In some examples, TCO layer 322 contains the same material as TCO layer 304, and in other examples, TCO layer 322 contains a different material as TCO layer 304. TCO layer 322 contains or is fabricated from a metal oxide such as tin oxide, indium tin oxide, zinc oxide, cadmium stannate, aluminum oxide or alumina, doped materials thereof, derivatives thereof, alloys thereof, or combinations thereof. The materials contained within TCO layer 322 may include additional dopants or elements, such as aluminum, gallium, boron, fluorine, or mixtures thereof. In some examples, TCO layer 322 contains zinc oxide and a dopant with a dopant concentration of about 5 at % (atomic percent) or less, such as about 2.5 at % or less. In some examples, TCO layer 322 contains or is fabricated from a zinc oxide doped with aluminum oxide or alumina at the desired dopant concentration. In one example, TCO layer 322 is doped and contains a zinc oxide material having aluminum at a concentration of about 2.5 at %. In another example, TCO layer 322 is doped and contains a tin oxide material having a dopant of fluorine. TCO layer 322 may be formed by the same technique or a different technique as TCO layer 304 described above. Generally, TCO layer 322 is formed by a sputter deposition process, wherein the TCO material is either sputtered from a metal oxide target or sputtered from a metallic target within an oxidizing environment, such as a processing chamber containing oxygen, ozone, or other oxidizing agent.

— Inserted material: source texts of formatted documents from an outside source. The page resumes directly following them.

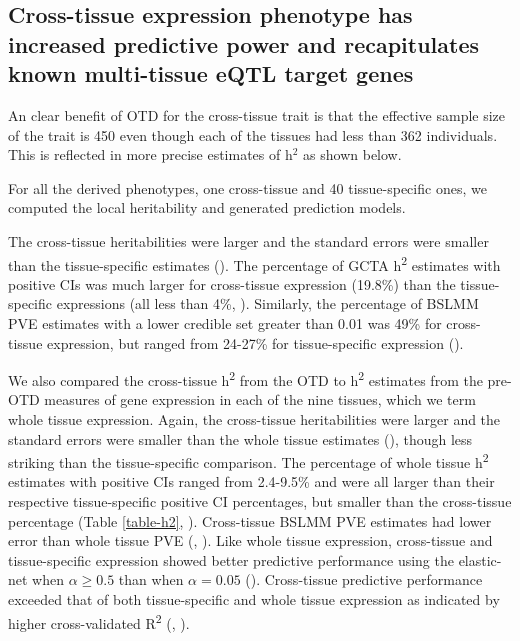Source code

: \documentclass[10pt,letterpaper]{article}
\begin{document}
\subsection*{Cross-tissue expression phenotype has increased predictive
power and recapitulates known multi-tissue eQTL target
genes}\label{cross-tissue-expression-phenotype-has-increased-predictive-power-and-recapitulates-known-multi-tissue-eqtl-target-genes}


An clear benefit of OTD for the cross-tissue trait is that the effective sample size of the trait is 450 even though each of the tissues had less than 362 individuals. This is reflected in more precise estimates of h$^2$ as shown below.

For all the derived phenotypes, one cross-tissue and 40 tissue-specific ones, we computed the local heritability and generated prediction models.

The cross-tissue heritabilities were larger and the standard errors were smaller than the tissue-specific estimates (). The percentage of GCTA h\textsuperscript{2} estimates with positive CIs was much larger for cross-tissue expression (19.8\%) than the tissue-specific expressions (all less than 4\%, ). Similarly, the percentage of BSLMM PVE estimates with a lower credible set greater than 0.01 was 49\% for cross-tissue expression, but ranged from 24-27\% for tissue-specific expression ().

We also compared the cross-tissue h\textsuperscript{2} from the OTD to h\textsuperscript{2} estimates from the pre-OTD measures of gene expression in each of the nine tissues, which we term whole tissue expression. Again, the cross-tissue heritabilities were larger and the standard errors were smaller than the whole tissue estimates (), though less striking than the tissue-specific comparison. The percentage of whole tissue h\textsuperscript{2} estimates with positive CIs ranged from 2.4-9.5\% and were all larger than their respective tissue-specific positive CI percentages, but smaller than the cross-tissue percentage (Table \ref{table-h2}, ). Cross-tissue BSLMM PVE estimates had lower error than whole tissue PVE (, ). Like whole tissue expression, cross-tissue and tissue-specific expression showed better predictive performance using the elastic-net when \(\alpha \geq 0.5\) than when \(\alpha=0.05\) (). Cross-tissue predictive performance exceeded that of both tissue-specific and whole tissue expression as indicated by higher cross-validated R\textsuperscript{2} (, ).
\end{document}
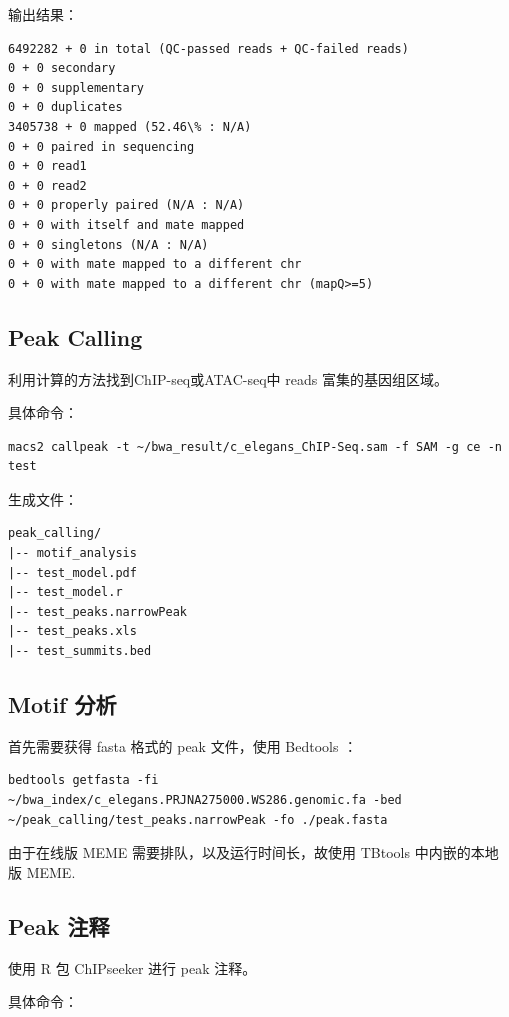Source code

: \documentclass[UTF8]{ctexart}
\begin{document}
输出结果：

\begin{lstlisting}
6492282 + 0 in total (QC-passed reads + QC-failed reads)
0 + 0 secondary
0 + 0 supplementary
0 + 0 duplicates
3405738 + 0 mapped (52.46\% : N/A)
0 + 0 paired in sequencing
0 + 0 read1
0 + 0 read2
0 + 0 properly paired (N/A : N/A)
0 + 0 with itself and mate mapped
0 + 0 singletons (N/A : N/A)
0 + 0 with mate mapped to a different chr
0 + 0 with mate mapped to a different chr (mapQ>=5)
\end{lstlisting}

\subsection{Peak Calling}

利用计算的方法找到ChIP-seq或ATAC-seq中 reads 富集的基因组区域。

具体命令：

\begin{lstlisting}
macs2 callpeak -t ~/bwa_result/c_elegans_ChIP-Seq.sam -f SAM -g ce -n test
\end{lstlisting}

生成文件：

\begin{lstlisting}
peak_calling/
|-- motif_analysis
|-- test_model.pdf
|-- test_model.r
|-- test_peaks.narrowPeak
|-- test_peaks.xls
|-- test_summits.bed
\end{lstlisting}


\subsection{Motif 分析}

首先需要获得 fasta 格式的 peak 文件，使用 Bedtools ：

\begin{lstlisting}
bedtools getfasta -fi ~/bwa_index/c_elegans.PRJNA275000.WS286.genomic.fa -bed ~/peak_calling/test_peaks.narrowPeak -fo ./peak.fasta
\end{lstlisting}

由于在线版 MEME 需要排队，以及运行时间长，故使用 TBtools 中内嵌的本地版 MEME.

\subsection{Peak 注释}

使用 R 包 ChIPseeker 进行 peak 注释。

具体命令：
\end{document}
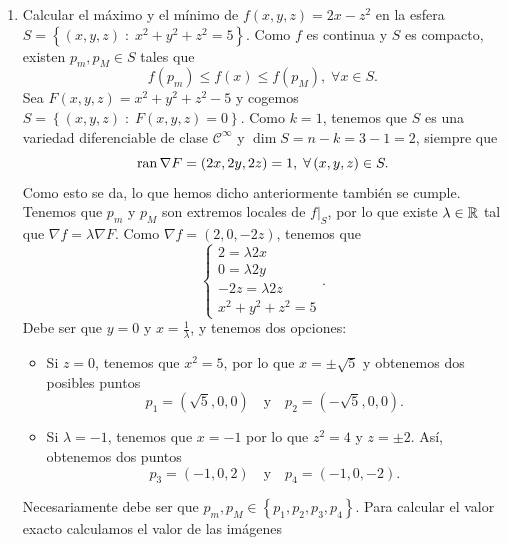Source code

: \begin{eg}
\begin{enumerate}
	\item Calcular el máximo y el mínimo de $\displaystyle f\left(x,y,z\right) = 2x-z^{2} $ en la esfera $\displaystyle S = \left\{ \left(x,y,z\right) \; : \; x^{2} +y^{2} + z^{2} = 5\right\}  $. Como $\displaystyle f $ es continua y $\displaystyle S $ es compacto, existen $\displaystyle p_{m}, p_{M} \in S $ tales que 
		\[f\left(p_{m}\right) \leq f\left(x\right) \leq f\left(p_{M}\right), \; \forall x \in S .\]
		Sea $\displaystyle F\left(x,y,z\right) = x^{2} +y^{2} + z^{2} -5 $ y cogemos $\displaystyle S = \left\{ \left(x,y,z\right) \; : \; F\left(x,y,z\right) = 0\right\}  $. Como $\displaystyle k = 1 $, tenemos que $\displaystyle S $ es una variedad diferenciable de clase $\displaystyle \mathcal{C}^{\infty} $ y $\displaystyle \dim S = n - k = 3 - 1 = 2$, siempre que 
		\[\ran\nabla F = \left(2x, 2y, 2z\right) = 1, \; \forall \left(x,y,z\right) \in S .\]
	Como esto se da, lo que hemos dicho anteriormente también se cumple. Tenemos que $\displaystyle p_{m} $ y $\displaystyle p_{M} $ son extremos locales de $\displaystyle f|_{S} $, por lo que existe $\displaystyle \lambda \in \R $ tal que $\displaystyle \nabla f = \lambda \nabla F $. Como $\displaystyle \nabla f = \left(2, 0, -2z\right) $, tenemos que
	\[
	\begin{cases}
	2 = \lambda 2x \\
	0 = \lambda 2y \\
	-2z = \lambda 2z \\
	x^{2} +y^{2} +z^{2} = 5
	\end{cases}
	.\]
Debe ser que $\displaystyle y = 0 $ y $\displaystyle x = \frac{1}{\lambda } $, y tenemos dos opciones:
\begin{itemize}
\item Si $\displaystyle z = 0 $, tenemos que $\displaystyle x^{2} = 5 $, por lo que $\displaystyle x = \pm \sqrt{5} $ y obtenemos dos posibles puntos
	\[p_{1} = \left(\sqrt{5}, 0, 0\right) \quad \text{y} \quad p_{2} =\left(-\sqrt{5}, 0, 0\right) .\]
\item Si $\displaystyle \lambda = -1 $, tenemos que $\displaystyle x = - 1 $ por lo que $\displaystyle z^{2} = 4 $ y $\displaystyle z = \pm 2 $. Así, obtenemos dos puntos
	\[p_{3} = \left(-1, 0, 2\right) \quad \text{y} \quad p_{4} = \left(-1,0,-2\right) .\]
\end{itemize}
Necesariamente debe ser que $\displaystyle p_{m}, p_{M} \in \left\{ p_{1}, p_{2}, p_{3}, p_{4}\right\}  $. Para calcular el valor exacto calculamos el valor de las imágenes

\end{enumerate}
\end{eg}
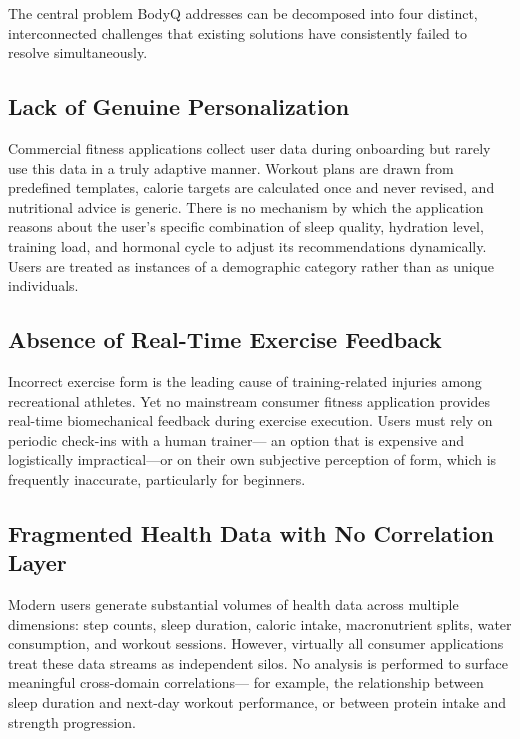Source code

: The central problem BodyQ addresses can be decomposed into four distinct,
interconnected challenges that existing solutions have consistently
failed to resolve simultaneously.

\subsection{Lack of Genuine Personalization}

Commercial fitness applications collect user data during onboarding but
rarely use this data in a truly adaptive manner. Workout plans are drawn
from predefined templates, calorie targets are calculated once and never
revised, and nutritional advice is generic. There is no mechanism by
which the application reasons about the user's specific combination of
sleep quality, hydration level, training load, and hormonal cycle to
adjust its recommendations dynamically. Users are treated as instances
of a demographic category rather than as unique individuals.

\subsection{Absence of Real-Time Exercise Feedback}

Incorrect exercise form is the leading cause of training-related injuries
among recreational athletes. Yet no mainstream consumer fitness
application provides real-time biomechanical feedback during exercise
execution. Users must rely on periodic check-ins with a human trainer---
an option that is expensive and logistically impractical---or on their
own subjective perception of form, which is frequently inaccurate,
particularly for beginners.

\subsection{Fragmented Health Data with No Correlation Layer}

Modern users generate substantial volumes of health data across multiple
dimensions: step counts, sleep duration, caloric intake, macronutrient
splits, water consumption, and workout sessions. However, virtually all
consumer applications treat these data streams as independent silos. No
analysis is performed to surface meaningful cross-domain correlations---
for example, the relationship between sleep duration and next-day workout
performance, or between protein intake and strength progression.


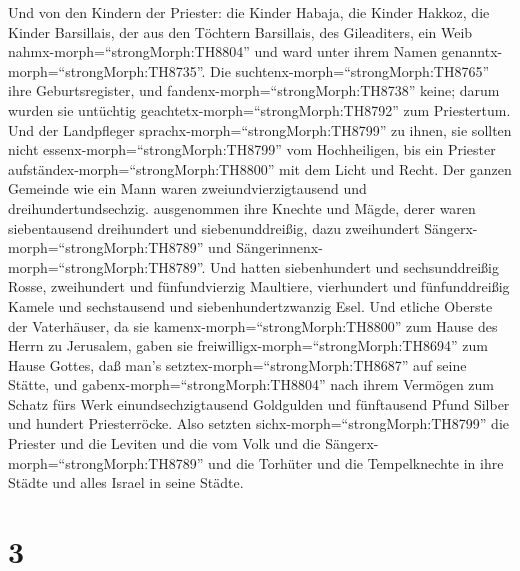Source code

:  Und von den Kindern der Priester: die Kinder Habaja, die
Kinder Hakkoz, die Kinder Barsillais, der aus den Töchtern Barsillais,
des Gileaditers, ein Weib nahmx-morph=``strongMorph:TH8804'' und ward
unter ihrem Namen genanntx-morph=``strongMorph:TH8735''. 
Die suchtenx-morph=``strongMorph:TH8765'' ihre Geburtsregister, und
fandenx-morph=``strongMorph:TH8738'' keine; darum wurden sie untüchtig
geachtetx-morph=``strongMorph:TH8792'' zum Priestertum. 
Und der Landpfleger sprachx-morph=``strongMorph:TH8799'' zu ihnen, sie
sollten nicht essenx-morph=``strongMorph:TH8799'' vom Hochheiligen, bis
ein Priester aufständex-morph=``strongMorph:TH8800'' mit dem Licht und
Recht.  Der ganzen Gemeinde wie ein Mann waren
zweiundvierzigtausend und dreihundertundsechzig. 
ausgenommen ihre Knechte und Mägde, derer waren siebentausend
dreihundert und siebenunddreißig, dazu zweihundert
Sängerx-morph=``strongMorph:TH8789'' und
Sängerinnenx-morph=``strongMorph:TH8789''.  Und hatten
siebenhundert und sechsunddreißig Rosse, zweihundert und fünfundvierzig
Maultiere,  vierhundert und fünfunddreißig Kamele und
sechstausend und siebenhundertzwanzig Esel.  Und etliche
Oberste der Vaterhäuser, da sie kamenx-morph=``strongMorph:TH8800'' zum
Hause des Herrn zu Jerusalem, gaben sie
freiwilligx-morph=``strongMorph:TH8694'' zum Hause Gottes, daß man's
setztex-morph=``strongMorph:TH8687'' auf seine Stätte,  und
gabenx-morph=``strongMorph:TH8804'' nach ihrem Vermögen zum Schatz fürs
Werk einundsechzigtausend Goldgulden und fünftausend Pfund Silber und
hundert Priesterröcke.  Also setzten
sichx-morph=``strongMorph:TH8799'' die Priester und die Leviten und die
vom Volk und die Sängerx-morph=``strongMorph:TH8789'' und die Torhüter
und die Tempelknechte in ihre Städte und alles Israel in seine Städte.

\hypertarget{section-2}{%
\section{3}\label{section-2}}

In other examples, a method for forming an α-Si-based PV device includes exposing a TCO layer disposed on a substrate to hydrogen plasma within a processing chamber during a pretreatment process and forming a p-type α-Si film over the TCO layer within the processing chamber. Hydrogen plasma is generally formed by ionizing a stream of hydrogen gas. The method further includes forming an α-Si intrinsic film over the p-type α-Si film within the processing chamber during a PE-CVD process and forming an n-type α-Si film over the α-Si intrinsic film by exposing the substrate to hydrogen plasma, the silicon precursor gas, and a phosphorus precursor gas within the processing chamber.

In one example, the method to form the p-type α-Si film includes three steps. The first step of the method is performed by depositing a first p-type silicon layer on the TCO layer by exposing the substrate to hydrogen plasma, a silicon precursor gas, and a boron precursor gas. The second step of the method is performed by stopping the exposure of the silicon precursor gas and the boron precursor gas to the substrate while exposing the first p-type silicon layer to hydrogen plasma. The third step of the method is performed by depositing a second p-type silicon layer on the first p-type silicon layer by exposing the substrate to hydrogen plasma, the silicon precursor gas, and the boron precursor gas.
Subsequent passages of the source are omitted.